I think I'll stop here...

Yes, this was the fastest approach of all the alternatives I tried.
Plugging the algorithm in the tool, it makes it about twice as fast as
the generator-sum method I was using before, and about _five_ time as
fast as a naive for loop. The use of an array is particularly clever; I
never would have thought of that.

Thanks to everyone for their ideas. Amusingly I posted it late last
night (well, this morning I guess), not expecting much, at least until
the next day, but got a factor of two speedup within half an hour!
 
H

Hrvoje Niksic

Erik Max Francis said:
Hrvoje said:
For ordinalSum, using imap is almost twice as fast:
$ python -m timeit -s 'data=[chr(x) for x in xrange(256)]'
'sum(ord(x) for x in data)'
10000 loops, best of 3: 92.4 usec per loop
$ python -m timeit -s 'data=[chr(x) for x in xrange(256)]; from itertools import imap' 'sum(imap(ord, data))'
10000 loops, best of 3: 55.4 usec per loop

You're using data which is a list of chars (strings), rather than a
string itself, which is what the format is in. The imap
optimization doesn't appear to work quite as dramatically well for
me with strings instead of lists, but it certainly is an
improvement.

I wouldn't expect to see any difference in strings and lists. In this
simple test I get approximately the same ~1.7x speedup:

$ python -m timeit 'sum(ord(x) for x in "abcdefghijklmnopqrstuvwxyz")'
100000 loops, best of 3: 12.7 usec per loop
$ python -m timeit -s 'from itertools import imap' 'sum(imap(ord, "abcdefghijklmnopqrstuvwxyz"))'
100000 loops, best of 3: 7.42 usec per loop
 
A

Alexander Schmolck

Erik Max Francis said:
That's pretty clever, but I neglected to mention that I need to accumulate the
sums as ints/longs to avoid losing precision, so converting to floating point
isn't an optional.

I think you can safely use this trick (provided it really makes things faster)
provided you sum blocks no larger than 2**(53-8) bytes; if your files are
really that big you'd certainly want to split summing into several blocks
anyway, because otherwise you'll be doing *lots* of extra bignum arithmetic
instead of int32/int64 addition (I'd assume this will slow things noticably
down even in python).

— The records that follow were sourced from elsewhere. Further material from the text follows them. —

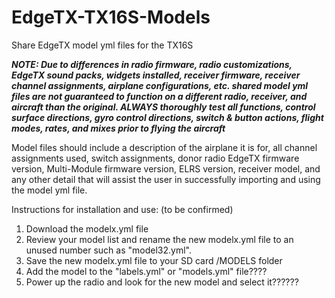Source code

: # EdgeTX-TX16S-Models
Share EdgeTX model yml files for the TX16S

***NOTE: Due to differences in radio firmware, radio customizations, EdgeTX sound packs, widgets installed, receiver firmware, receiver channel assignments, airplane configurations, etc. shared model yml files are not guaranteed to function on a different radio, receiver, and aircraft than the original.  ALWAYS thoroughly test all functions, control surface directions, gyro control directions, switch & button actions, flight modes, rates, and mixes prior to flying the aircraft***

Model files should include a description of the airplane it is for, all channel assignments used, switch assignments, donor radio EdgeTX firmware version, Multi-Module firmware version, ELRS version, receiver model, and any other detail that will assist the user in successfully importing and using the model yml file.

Instructions for installation and use: (to be confirmed)
1. Download the modelx.yml file
2. Review your model list and rename the new modelx.yml file to an unused number such as "model32.yml".
3. Save the new modelx.yml file to your SD card /MODELS folder
4. Add the model to the "labels.yml" or "models.yml" file????
5. Power up the radio and look for the new model and select it??????

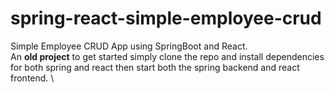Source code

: # spring-react-simple-employee-crud
Simple Employee CRUD App using SpringBoot and React. \
An **old project** to get started simply clone the repo and install dependencies for both spring and react then start both the spring backend and react frontend. \
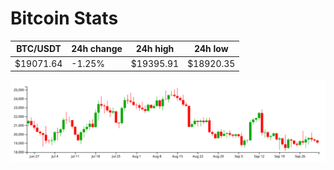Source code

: # Bitcoin Stats

BTC/USDT|24h change|24h high|24h low|
|---|---|---|---|
|$19071.64|-1.25%|$19395.91|$18920.35|

<img src="./chart.svg">
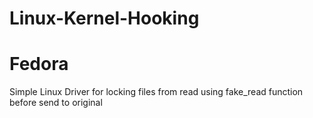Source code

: # Linux-Kernel-Hooking
# Fedora
Simple Linux Driver for locking files from read using fake_read function before send to original
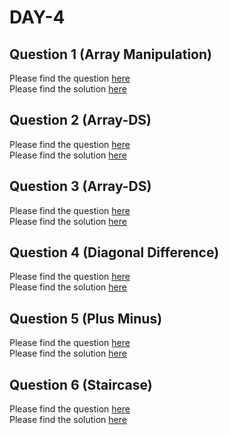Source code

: # DAY-4

## Question 1 (Array Manipulation)

Please find the question [here](./Question-1/Day-4-Q1.pdf) <br>
Please find the solution [here](./Question-1/Day-4-Q1.py)

## Question 2 (Array-DS)

Please find the question [here](./Question-2/Day-4-Q2.pdf) <br>
Please find the solution [here](./Question-2/Day-4-Q2.py)

## Question 3 (Array-DS)

Please find the question [here](./Question-3/Day-4-Q3.pdf) <br>
Please find the solution [here](./Question-3/Day-4-Q3.py)

## Question 4 (Diagonal Difference)

Please find the question [here](./Question-4/Day-4-Q4.pdf) <br>
Please find the solution [here](./Question-4/Day-4-Q4.py)

## Question 5 (Plus Minus)

Please find the question [here](./Question-5/question.pdf) <br>
Please find the solution [here](./Question-5/solution.py)


## Question 6 (Staircase)

Please find the question [here](./Question-6/question.pdf) <br>
Please find the solution [here](./Question-6/solution.py)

Another trick you could try, again using table-lookup:
work on words (i.e. 2bytes) instead of single bytes again using a table (from
word->(byte-sum,sq-byte-sum) tuples) ; this will half the function calls and
the table size of is hopefully still small enough to not to ruin your
cache-hit rate (you might want to try array).

'as
 
A

Alexander Schmolck

Alexander Schmolck said:
I think you can safely use this trick (provided it really makes things faster)
provided you sum blocks no larger than 2**(53-8) bytes;

Forgot about the squares; make this 2**(53-16); still pretty big.

'as
 
D

Dan Stromberg

For a file hashing system (finding similar files, rather than identical
ones), I need to be able to efficiently and quickly sum the ordinals of
the bytes of a file and their squares. Because of the nature of the
application, it's a requirement that I do it in Python, or only with
standard library modules (if such facilities exist) that might assist.

So far the fastest way I've found is using the `sum` builtin and
generators::

ordinalSum = sum(ord(x) for x in data)
ordinalSumSquared = sum(ord(x)**2 for x in data)

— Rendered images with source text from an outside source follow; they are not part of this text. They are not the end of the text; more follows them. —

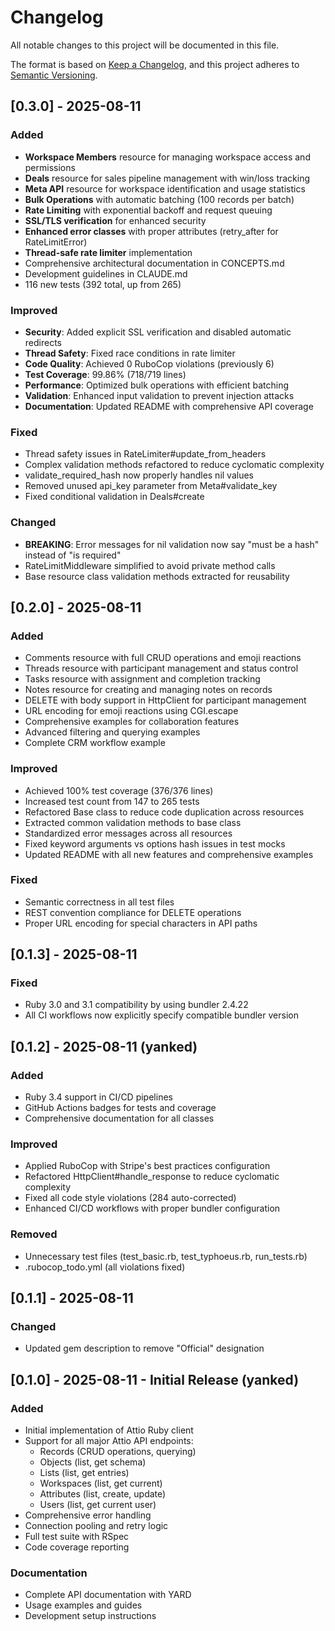 # Changelog

All notable changes to this project will be documented in this file.

The format is based on [Keep a Changelog](https://keepachangelog.com/en/1.0.0/),
and this project adheres to [Semantic Versioning](https://semver.org/spec/v2.0.0.html).

## [0.3.0] - 2025-08-11

### Added
- **Workspace Members** resource for managing workspace access and permissions
- **Deals** resource for sales pipeline management with win/loss tracking
- **Meta API** resource for workspace identification and usage statistics
- **Bulk Operations** with automatic batching (100 records per batch)
- **Rate Limiting** with exponential backoff and request queuing
- **SSL/TLS verification** for enhanced security
- **Enhanced error classes** with proper attributes (retry_after for RateLimitError)
- **Thread-safe rate limiter** implementation
- Comprehensive architectural documentation in CONCEPTS.md
- Development guidelines in CLAUDE.md
- 116 new tests (392 total, up from 265)

### Improved
- **Security**: Added explicit SSL verification and disabled automatic redirects
- **Thread Safety**: Fixed race conditions in rate limiter
- **Code Quality**: Achieved 0 RuboCop violations (previously 6)
- **Test Coverage**: 99.86% (718/719 lines)
- **Performance**: Optimized bulk operations with efficient batching
- **Validation**: Enhanced input validation to prevent injection attacks
- **Documentation**: Updated README with comprehensive API coverage

### Fixed
- Thread safety issues in RateLimiter#update_from_headers
- Complex validation methods refactored to reduce cyclomatic complexity
- validate_required_hash now properly handles nil values
- Removed unused api_key parameter from Meta#validate_key
- Fixed conditional validation in Deals#create

### Changed
- **BREAKING**: Error messages for nil validation now say "must be a hash" instead of "is required"
- RateLimitMiddleware simplified to avoid private method calls
- Base resource class validation methods extracted for reusability

## [0.2.0] - 2025-08-11

### Added
- Comments resource with full CRUD operations and emoji reactions
- Threads resource with participant management and status control
- Tasks resource with assignment and completion tracking
- Notes resource for creating and managing notes on records
- DELETE with body support in HttpClient for participant management
- URL encoding for emoji reactions using CGI.escape
- Comprehensive examples for collaboration features
- Advanced filtering and querying examples
- Complete CRM workflow example

### Improved
- Achieved 100% test coverage (376/376 lines)
- Increased test count from 147 to 265 tests
- Refactored Base class to reduce code duplication across resources
- Extracted common validation methods to base class
- Standardized error messages across all resources
- Fixed keyword arguments vs options hash issues in test mocks
- Updated README with all new features and comprehensive examples

### Fixed
- Semantic correctness in all test files
- REST convention compliance for DELETE operations
- Proper URL encoding for special characters in API paths

## [0.1.3] - 2025-08-11

### Fixed
- Ruby 3.0 and 3.1 compatibility by using bundler 2.4.22
- All CI workflows now explicitly specify compatible bundler version

## [0.1.2] - 2025-08-11 (yanked)

### Added
- Ruby 3.4 support in CI/CD pipelines
- GitHub Actions badges for tests and coverage
- Comprehensive documentation for all classes

### Improved
- Applied RuboCop with Stripe's best practices configuration
- Refactored HttpClient#handle_response to reduce cyclomatic complexity
- Fixed all code style violations (284 auto-corrected)
- Enhanced CI/CD workflows with proper bundler configuration

### Removed
- Unnecessary test files (test_basic.rb, test_typhoeus.rb, run_tests.rb)
- .rubocop_todo.yml (all violations fixed)

## [0.1.1] - 2025-08-11

### Changed
- Updated gem description to remove "Official" designation

## [0.1.0] - 2025-08-11 - Initial Release (yanked)

### Added
- Initial implementation of Attio Ruby client
- Support for all major Attio API endpoints:
  - Records (CRUD operations, querying)
  - Objects (list, get schema)  
  - Lists (list, get entries)
  - Workspaces (list, get current)
  - Attributes (list, create, update)
  - Users (list, get current user)
- Comprehensive error handling
- Connection pooling and retry logic
- Full test suite with RSpec
- Code coverage reporting

### Documentation
- Complete API documentation with YARD
- Usage examples and guides
- Development setup instructions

This is about twice as fast as an explicit loop, but since it's going to
be processing massive amounts of data, the faster the better. Are there
any tricks I'm not thinking of, or perhaps helper functions in other
modules that I'm not thinking of?

I see a lot of messages attacking the CPU optimization, but what about the
I/O optimization - which admittedly, the question seems to sidestep.

You might experiment with using mmap() instead of read()... If it helps,
it may help big, because the I/O time is likely to dominate the CPU time.